## What needs to be done
Every line in the data below that has the word "成員資格的現有網站移轉至" should be returned.

## Material for this task
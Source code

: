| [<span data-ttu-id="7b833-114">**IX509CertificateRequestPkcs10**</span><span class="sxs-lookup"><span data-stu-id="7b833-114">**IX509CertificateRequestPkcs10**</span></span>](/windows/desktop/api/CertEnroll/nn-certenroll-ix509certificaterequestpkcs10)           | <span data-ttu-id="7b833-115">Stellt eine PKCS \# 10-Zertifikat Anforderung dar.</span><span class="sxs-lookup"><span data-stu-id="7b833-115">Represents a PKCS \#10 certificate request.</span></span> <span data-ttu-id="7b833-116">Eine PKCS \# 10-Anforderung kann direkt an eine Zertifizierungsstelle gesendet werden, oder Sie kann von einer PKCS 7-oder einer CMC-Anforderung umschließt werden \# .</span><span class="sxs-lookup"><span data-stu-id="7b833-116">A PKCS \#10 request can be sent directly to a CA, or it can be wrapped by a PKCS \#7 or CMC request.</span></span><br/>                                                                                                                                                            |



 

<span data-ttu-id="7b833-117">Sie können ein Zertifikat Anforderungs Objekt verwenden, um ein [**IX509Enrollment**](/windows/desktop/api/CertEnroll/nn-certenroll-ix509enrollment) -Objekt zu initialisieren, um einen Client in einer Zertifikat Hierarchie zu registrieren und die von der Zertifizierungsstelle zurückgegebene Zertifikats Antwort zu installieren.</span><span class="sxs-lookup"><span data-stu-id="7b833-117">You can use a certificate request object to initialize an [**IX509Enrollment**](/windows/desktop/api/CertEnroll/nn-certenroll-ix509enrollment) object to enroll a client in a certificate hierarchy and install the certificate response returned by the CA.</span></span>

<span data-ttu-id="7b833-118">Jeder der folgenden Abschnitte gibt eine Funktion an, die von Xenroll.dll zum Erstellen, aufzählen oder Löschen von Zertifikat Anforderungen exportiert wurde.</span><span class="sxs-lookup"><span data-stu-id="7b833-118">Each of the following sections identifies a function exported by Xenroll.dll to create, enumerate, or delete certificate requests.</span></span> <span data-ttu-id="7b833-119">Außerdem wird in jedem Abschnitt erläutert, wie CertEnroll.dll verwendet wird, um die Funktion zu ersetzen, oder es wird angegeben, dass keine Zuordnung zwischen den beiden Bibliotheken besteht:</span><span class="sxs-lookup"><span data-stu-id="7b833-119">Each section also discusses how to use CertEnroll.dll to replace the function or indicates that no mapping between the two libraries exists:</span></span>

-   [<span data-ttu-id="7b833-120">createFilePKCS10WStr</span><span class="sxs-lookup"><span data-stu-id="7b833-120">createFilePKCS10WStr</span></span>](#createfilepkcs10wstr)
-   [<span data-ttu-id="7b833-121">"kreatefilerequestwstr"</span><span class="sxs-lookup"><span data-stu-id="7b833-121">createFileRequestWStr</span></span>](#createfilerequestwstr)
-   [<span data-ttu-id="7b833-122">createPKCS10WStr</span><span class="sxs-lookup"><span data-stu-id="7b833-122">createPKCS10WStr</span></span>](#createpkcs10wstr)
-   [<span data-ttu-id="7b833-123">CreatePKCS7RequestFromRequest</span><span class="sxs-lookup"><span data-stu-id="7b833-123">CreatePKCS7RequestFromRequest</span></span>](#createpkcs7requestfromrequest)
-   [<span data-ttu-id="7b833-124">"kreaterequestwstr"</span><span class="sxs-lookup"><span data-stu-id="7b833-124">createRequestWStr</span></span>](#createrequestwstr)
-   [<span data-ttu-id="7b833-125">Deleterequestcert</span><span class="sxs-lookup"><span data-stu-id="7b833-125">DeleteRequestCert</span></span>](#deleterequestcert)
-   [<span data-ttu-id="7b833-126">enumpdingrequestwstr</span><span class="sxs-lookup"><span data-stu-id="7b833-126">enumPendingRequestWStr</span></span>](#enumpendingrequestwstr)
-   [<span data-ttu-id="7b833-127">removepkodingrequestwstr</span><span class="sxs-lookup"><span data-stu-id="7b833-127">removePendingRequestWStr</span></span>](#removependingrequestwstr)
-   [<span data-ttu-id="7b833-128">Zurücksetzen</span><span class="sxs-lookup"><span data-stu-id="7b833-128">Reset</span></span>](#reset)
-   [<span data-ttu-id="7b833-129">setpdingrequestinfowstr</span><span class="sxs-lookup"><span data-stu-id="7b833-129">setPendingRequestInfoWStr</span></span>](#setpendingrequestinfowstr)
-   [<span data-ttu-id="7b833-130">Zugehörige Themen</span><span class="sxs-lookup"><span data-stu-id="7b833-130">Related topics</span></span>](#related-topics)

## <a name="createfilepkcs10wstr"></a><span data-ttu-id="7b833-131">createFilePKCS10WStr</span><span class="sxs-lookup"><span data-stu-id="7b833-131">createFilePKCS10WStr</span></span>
...
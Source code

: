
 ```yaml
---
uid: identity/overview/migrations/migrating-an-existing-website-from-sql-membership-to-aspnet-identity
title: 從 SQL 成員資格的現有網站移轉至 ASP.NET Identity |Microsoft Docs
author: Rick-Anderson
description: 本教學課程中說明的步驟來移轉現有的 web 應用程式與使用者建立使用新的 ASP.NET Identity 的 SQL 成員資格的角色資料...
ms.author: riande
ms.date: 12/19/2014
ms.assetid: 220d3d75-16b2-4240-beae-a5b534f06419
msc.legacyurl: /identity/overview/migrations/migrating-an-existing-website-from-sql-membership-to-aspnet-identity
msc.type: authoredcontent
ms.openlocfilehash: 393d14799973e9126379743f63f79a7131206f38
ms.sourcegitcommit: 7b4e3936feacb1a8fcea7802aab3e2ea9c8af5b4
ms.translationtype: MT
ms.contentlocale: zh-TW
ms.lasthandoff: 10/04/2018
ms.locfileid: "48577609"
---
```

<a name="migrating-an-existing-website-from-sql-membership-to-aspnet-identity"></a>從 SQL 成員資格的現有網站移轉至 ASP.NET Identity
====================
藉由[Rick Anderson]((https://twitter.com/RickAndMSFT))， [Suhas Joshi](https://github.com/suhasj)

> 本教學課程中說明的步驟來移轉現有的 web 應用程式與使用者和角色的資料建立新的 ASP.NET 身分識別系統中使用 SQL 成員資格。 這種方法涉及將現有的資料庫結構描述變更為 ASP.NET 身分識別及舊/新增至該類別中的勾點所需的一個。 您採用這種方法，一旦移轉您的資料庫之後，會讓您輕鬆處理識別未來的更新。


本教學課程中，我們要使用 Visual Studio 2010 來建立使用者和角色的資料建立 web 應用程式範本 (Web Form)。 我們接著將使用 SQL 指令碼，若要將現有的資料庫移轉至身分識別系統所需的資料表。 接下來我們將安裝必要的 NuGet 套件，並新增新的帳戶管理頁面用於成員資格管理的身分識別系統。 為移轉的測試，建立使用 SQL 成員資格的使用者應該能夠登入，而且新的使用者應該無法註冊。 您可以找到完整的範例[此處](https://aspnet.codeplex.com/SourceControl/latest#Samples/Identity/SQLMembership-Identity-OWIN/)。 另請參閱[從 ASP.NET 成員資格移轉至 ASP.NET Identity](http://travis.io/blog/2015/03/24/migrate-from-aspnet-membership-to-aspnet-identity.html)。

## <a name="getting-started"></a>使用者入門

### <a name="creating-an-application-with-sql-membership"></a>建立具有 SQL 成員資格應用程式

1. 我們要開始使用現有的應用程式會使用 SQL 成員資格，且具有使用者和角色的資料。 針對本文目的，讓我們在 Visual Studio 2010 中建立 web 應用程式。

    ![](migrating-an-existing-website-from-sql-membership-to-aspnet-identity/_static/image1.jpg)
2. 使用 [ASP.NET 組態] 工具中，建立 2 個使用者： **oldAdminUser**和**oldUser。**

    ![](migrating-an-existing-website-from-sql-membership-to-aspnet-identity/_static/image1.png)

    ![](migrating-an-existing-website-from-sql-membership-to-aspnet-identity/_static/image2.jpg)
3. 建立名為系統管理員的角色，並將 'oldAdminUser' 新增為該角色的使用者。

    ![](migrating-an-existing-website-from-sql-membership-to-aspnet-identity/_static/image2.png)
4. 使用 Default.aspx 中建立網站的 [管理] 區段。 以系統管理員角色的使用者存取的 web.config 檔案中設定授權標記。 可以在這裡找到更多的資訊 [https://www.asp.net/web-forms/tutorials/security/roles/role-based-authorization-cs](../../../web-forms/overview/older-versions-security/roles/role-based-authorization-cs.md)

## Exercise result
title: 從 SQL 成員資格的現有網站移轉至 ASP.NET Identity |Microsoft Docs
<a name="migrating-an-existing-website-from-sql-membership-to-aspnet-identity"></a>從 SQL 成員資格的現有網站移轉至 ASP.NET Identity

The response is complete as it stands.